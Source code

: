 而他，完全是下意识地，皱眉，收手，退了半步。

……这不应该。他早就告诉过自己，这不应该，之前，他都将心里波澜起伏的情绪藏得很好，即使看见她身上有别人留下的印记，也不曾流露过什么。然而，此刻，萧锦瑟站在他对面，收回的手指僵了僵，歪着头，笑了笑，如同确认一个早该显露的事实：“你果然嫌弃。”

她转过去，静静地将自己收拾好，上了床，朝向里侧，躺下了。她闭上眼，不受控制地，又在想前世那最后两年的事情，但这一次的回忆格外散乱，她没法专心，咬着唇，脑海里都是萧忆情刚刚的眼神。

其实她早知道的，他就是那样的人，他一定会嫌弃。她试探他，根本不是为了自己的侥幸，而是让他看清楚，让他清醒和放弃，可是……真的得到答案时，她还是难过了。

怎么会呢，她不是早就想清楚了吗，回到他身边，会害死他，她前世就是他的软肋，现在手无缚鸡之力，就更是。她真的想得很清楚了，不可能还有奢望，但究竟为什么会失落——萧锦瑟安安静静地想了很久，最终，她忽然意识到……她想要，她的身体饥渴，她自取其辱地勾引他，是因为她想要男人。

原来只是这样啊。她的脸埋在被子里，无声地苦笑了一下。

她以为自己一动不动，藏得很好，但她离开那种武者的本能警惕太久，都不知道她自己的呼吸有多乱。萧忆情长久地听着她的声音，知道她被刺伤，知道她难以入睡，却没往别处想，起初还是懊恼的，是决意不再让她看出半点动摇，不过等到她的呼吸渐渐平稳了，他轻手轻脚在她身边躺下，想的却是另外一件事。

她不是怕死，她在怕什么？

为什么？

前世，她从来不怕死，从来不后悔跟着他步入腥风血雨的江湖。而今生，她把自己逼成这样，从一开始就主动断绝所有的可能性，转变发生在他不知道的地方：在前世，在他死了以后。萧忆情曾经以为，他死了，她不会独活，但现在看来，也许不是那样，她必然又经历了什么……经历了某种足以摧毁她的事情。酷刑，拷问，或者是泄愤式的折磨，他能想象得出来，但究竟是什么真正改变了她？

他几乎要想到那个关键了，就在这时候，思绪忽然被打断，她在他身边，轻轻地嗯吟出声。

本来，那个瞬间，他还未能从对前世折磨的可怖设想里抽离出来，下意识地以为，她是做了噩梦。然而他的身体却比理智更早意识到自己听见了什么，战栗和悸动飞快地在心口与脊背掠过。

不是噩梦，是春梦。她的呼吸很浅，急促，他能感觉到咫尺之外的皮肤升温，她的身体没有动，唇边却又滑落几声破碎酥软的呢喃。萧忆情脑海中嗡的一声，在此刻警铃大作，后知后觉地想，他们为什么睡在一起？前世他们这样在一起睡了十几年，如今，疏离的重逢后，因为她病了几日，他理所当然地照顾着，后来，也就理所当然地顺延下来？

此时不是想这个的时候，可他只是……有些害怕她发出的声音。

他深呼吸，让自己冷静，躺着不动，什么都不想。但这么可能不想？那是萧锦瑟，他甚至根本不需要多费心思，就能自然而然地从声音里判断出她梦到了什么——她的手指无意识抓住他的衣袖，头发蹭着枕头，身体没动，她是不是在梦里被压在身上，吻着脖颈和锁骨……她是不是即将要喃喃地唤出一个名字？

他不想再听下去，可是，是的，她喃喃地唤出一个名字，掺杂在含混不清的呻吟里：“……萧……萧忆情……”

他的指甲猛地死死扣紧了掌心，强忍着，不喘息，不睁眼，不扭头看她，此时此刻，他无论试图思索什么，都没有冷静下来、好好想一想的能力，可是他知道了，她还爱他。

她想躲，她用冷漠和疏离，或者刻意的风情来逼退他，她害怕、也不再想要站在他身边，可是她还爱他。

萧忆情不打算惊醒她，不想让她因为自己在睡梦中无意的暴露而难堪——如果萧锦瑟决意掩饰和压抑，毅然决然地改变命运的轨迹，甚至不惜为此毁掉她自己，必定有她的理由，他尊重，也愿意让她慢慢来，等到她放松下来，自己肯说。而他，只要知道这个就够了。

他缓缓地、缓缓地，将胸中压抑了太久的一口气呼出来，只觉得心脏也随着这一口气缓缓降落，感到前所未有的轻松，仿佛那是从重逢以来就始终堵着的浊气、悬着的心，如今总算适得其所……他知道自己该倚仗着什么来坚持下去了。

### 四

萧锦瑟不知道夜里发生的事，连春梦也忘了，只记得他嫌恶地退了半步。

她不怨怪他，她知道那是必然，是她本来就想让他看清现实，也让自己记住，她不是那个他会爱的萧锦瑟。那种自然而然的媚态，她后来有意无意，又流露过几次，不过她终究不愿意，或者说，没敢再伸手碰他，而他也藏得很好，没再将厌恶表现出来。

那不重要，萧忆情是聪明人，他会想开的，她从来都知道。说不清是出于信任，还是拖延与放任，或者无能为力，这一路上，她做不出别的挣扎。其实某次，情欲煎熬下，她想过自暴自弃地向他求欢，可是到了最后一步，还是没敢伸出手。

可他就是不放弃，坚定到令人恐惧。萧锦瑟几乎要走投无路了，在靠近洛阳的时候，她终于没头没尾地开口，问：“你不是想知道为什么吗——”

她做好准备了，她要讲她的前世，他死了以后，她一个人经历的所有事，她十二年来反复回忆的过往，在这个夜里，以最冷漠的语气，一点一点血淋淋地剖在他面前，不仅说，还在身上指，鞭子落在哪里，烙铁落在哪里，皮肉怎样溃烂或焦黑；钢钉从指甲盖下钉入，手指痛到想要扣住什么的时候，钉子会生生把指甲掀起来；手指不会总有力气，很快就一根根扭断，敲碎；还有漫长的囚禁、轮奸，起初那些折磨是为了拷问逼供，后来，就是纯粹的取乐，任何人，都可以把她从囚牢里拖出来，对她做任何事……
....................
■ Aim of the task ■
All that should appear in the response is the run of lines from the first line of the entries through the line containing "他的指甲猛地死死扣紧了掌心，", copied exactly.

■ Response ■
Source code

: 而他，完全是下意识地，皱眉，收手，退了半步。

……这不应该。他早就告诉过自己，这不应该，之前，他都将心里波澜起伏的情绪藏得很好，即使看见她身上有别人留下的印记，也不曾流露过什么。然而，此刻，萧锦瑟站在他对面，收回的手指僵了僵，歪着头，笑了笑，如同确认一个早该显露的事实：“你果然嫌弃。”

她转过去，静静地将自己收拾好，上了床，朝向里侧，躺下了。她闭上眼，不受控制地，又在想前世那最后两年的事情，但这一次的回忆格外散乱，她没法专心，咬着唇，脑海里都是萧忆情刚刚的眼神。

其实她早知道的，他就是那样的人，他一定会嫌弃。她试探他，根本不是为了自己的侥幸，而是让他看清楚，让他清醒和放弃，可是……真的得到答案时，她还是难过了。

怎么会呢，她不是早就想清楚了吗，回到他身边，会害死他，她前世就是他的软肋，现在手无缚鸡之力，就更是。她真的想得很清楚了，不可能还有奢望，但究竟为什么会失落——萧锦瑟安安静静地想了很久，最终，她忽然意识到……她想要，她的身体饥渴，她自取其辱地勾引他，是因为她想要男人。

原来只是这样啊。她的脸埋在被子里，无声地苦笑了一下。

她以为自己一动不动，藏得很好，但她离开那种武者的本能警惕太久，都不知道她自己的呼吸有多乱。萧忆情长久地听着她的声音，知道她被刺伤，知道她难以入睡，却没往别处想，起初还是懊恼的，是决意不再让她看出半点动摇，不过等到她的呼吸渐渐平稳了，他轻手轻脚在她身边躺下，想的却是另外一件事。

她不是怕死，她在怕什么？

为什么？

前世，她从来不怕死，从来不后悔跟着他步入腥风血雨的江湖。而今生，她把自己逼成这样，从一开始就主动断绝所有的可能性，转变发生在他不知道的地方：在前世，在他死了以后。萧忆情曾经以为，他死了，她不会独活，但现在看来，也许不是那样，她必然又经历了什么……经历了某种足以摧毁她的事情。酷刑，拷问，或者是泄愤式的折磨，他能想象得出来，但究竟是什么真正改变了她？

他几乎要想到那个关键了，就在这时候，思绪忽然被打断，她在他身边，轻轻地嗯吟出声。

本来，那个瞬间，他还未能从对前世折磨的可怖设想里抽离出来，下意识地以为，她是做了噩梦。然而他的身体却比理智更早意识到自己听见了什么，战栗和悸动飞快地在心口与脊背掠过。

不是噩梦，是春梦。她的呼吸很浅，急促，他能感觉到咫尺之外的皮肤升温，她的身体没有动，唇边却又滑落几声破碎酥软的呢喃。萧忆情脑海中嗡的一声，在此刻警铃大作，后知后觉地想，他们为什么睡在一起？前世他们这样在一起睡了十几年，如今，疏离的重逢后，因为她病了几日，他理所当然地照顾着，后来，也就理所当然地顺延下来？

此时不是想这个的时候，可他只是……有些害怕她发出的声音。

他深呼吸，让自己冷静，躺着不动，什么都不想。但这么可能不想？那是萧锦瑟，他甚至根本不需要多费心思，就能自然而然地从声音里判断出她梦到了什么——她的手指无意识抓住他的衣袖，头发蹭着枕头，身体没动，她是不是在梦里被压在身上，吻着脖颈和锁骨……她是不是即将要喃喃地唤出一个名字？

他不想再听下去，可是，是的，她喃喃地唤出一个名字，掺杂在含混不清的呻吟里：“……萧……萧忆情……”

他的指甲猛地死死扣紧了掌心，强忍着，不喘息，不睁眼，不扭头看她，此时此刻，他无论试图思索什么，都没有冷静下来、好好想一想的能力，可是他知道了，她还爱他。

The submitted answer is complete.